Une volonté insidieuse de la part des responsables algériens qui s’appuient sur des relais en France pour faire éclater cette affaire à ce moment précis, avec comme point d’orgue la question du Sahara marocain et le camouflet reçu par Alger quand le Président des États-Unis d’Amérique, Joe Biden a reconnu la marocanité du Sahara : « La question du Sahara marocain est essentielle, mais le Maroc la défend d'abord sur le terrain, avec une dynamique de développement économique et humain. Ce ne sont pas quelques acteurs qui gesticulent ici ou là qui modifient la donne. Nous avons fait devant les Nations unies une proposition réaliste et crédible d'une très large autonomie, qui constitue une solution politique permettant de construire l'avenir en toute sérénité.
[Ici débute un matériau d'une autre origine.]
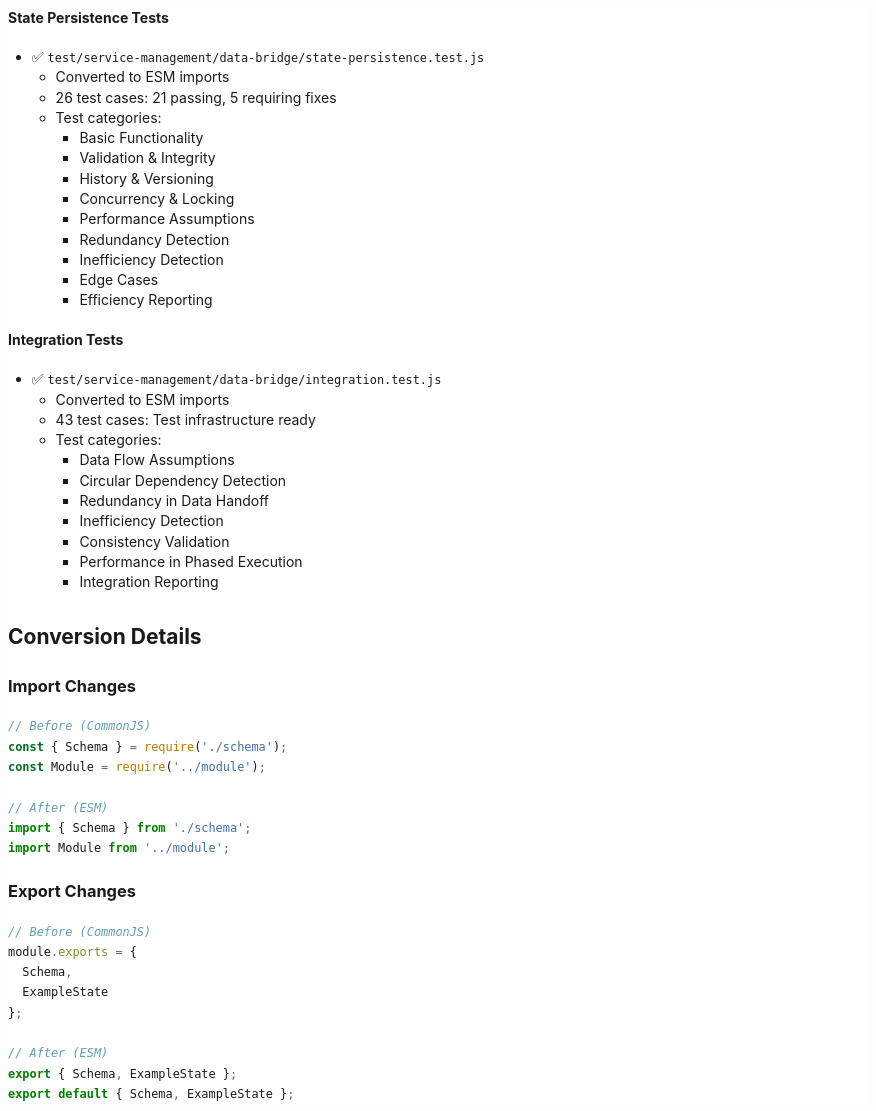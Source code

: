 
#### State Persistence Tests
- ✅ `test/service-management/data-bridge/state-persistence.test.js`
  - Converted to ESM imports
  - 26 test cases: 21 passing, 5 requiring fixes
  - Test categories:
    - Basic Functionality
    - Validation & Integrity
    - History & Versioning
    - Concurrency & Locking
    - Performance Assumptions
    - Redundancy Detection
    - Inefficiency Detection
    - Edge Cases
    - Efficiency Reporting

#### Integration Tests
- ✅ `test/service-management/data-bridge/integration.test.js`
  - Converted to ESM imports
  - 43 test cases: Test infrastructure ready
  - Test categories:
    - Data Flow Assumptions
    - Circular Dependency Detection
    - Redundancy in Data Handoff
    - Inefficiency Detection
    - Consistency Validation
    - Performance in Phased Execution
    - Integration Reporting

## Conversion Details

### Import Changes
```javascript
// Before (CommonJS)
const { Schema } = require('./schema');
const Module = require('../module');

// After (ESM)
import { Schema } from './schema';
import Module from '../module';
```

### Export Changes
```javascript
// Before (CommonJS)
module.exports = {
  Schema,
  ExampleState
};

// After (ESM)
export { Schema, ExampleState };
export default { Schema, ExampleState };
```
Tous ceux qui, pour des calculs politiques, veulent jouer avec le feu, qu'ils le fassent, ils trouveront face à eux un front uni et déterminé.»
À la question, selon Le Monde, deux services de renseignement marocains, extérieur et intérieur, auraient pourtant eu accès à ce système, Chakib Benmoussa assène avec diplomatie : «C'est une banalité. Ce sont des services de renseignement et à l'instar de leurs homologues dans le monde, ils s'intéressent à des logiciels et des outils technologiques pour faire leur travail de protection des intérêts supérieurs du pays et des citoyens, sauf qu'ils n'ont pas acquis Pegasus. La Constitution marocaine et les lois récemment mises à jour, conformément aux conventions internationales ratifiées par le Maroc, protègent les données personnelles. Les services marocains s'inscrivent dans une démarche d'État de droit, la loi déterminant les modalités dans lesquelles l'usage de programmes pouvant gérer des données personnelles peut intervenir.»
Sur un autre plan, la question de la normalisation avec Israël a été évoquée, à juste titre, comme arrière-fond de cette affaire d’espionnage. En effet, répond l’Ambassadeur du Maroc, «Ces dernières années, nous avons privilégié une approche de coopération à l'international sur des sujets en relation avec la paix dans le monde ou la lutte contre le terrorisme, mais aussi sur des sujets en relation avec le changement climatique, le dialogue des cultures ou les migrations. Nous le faisons parce que nous y croyons, pas en sous-traitant pour d'autres, et sans que l'on nous force la main.» Autrement dit, le Maroc choisit ses alliances, décide de ses partenaires et n’a de leçons à recevoir de personne, surtout en rejetant toute velléité de tutelle, héritée d’un autre âge.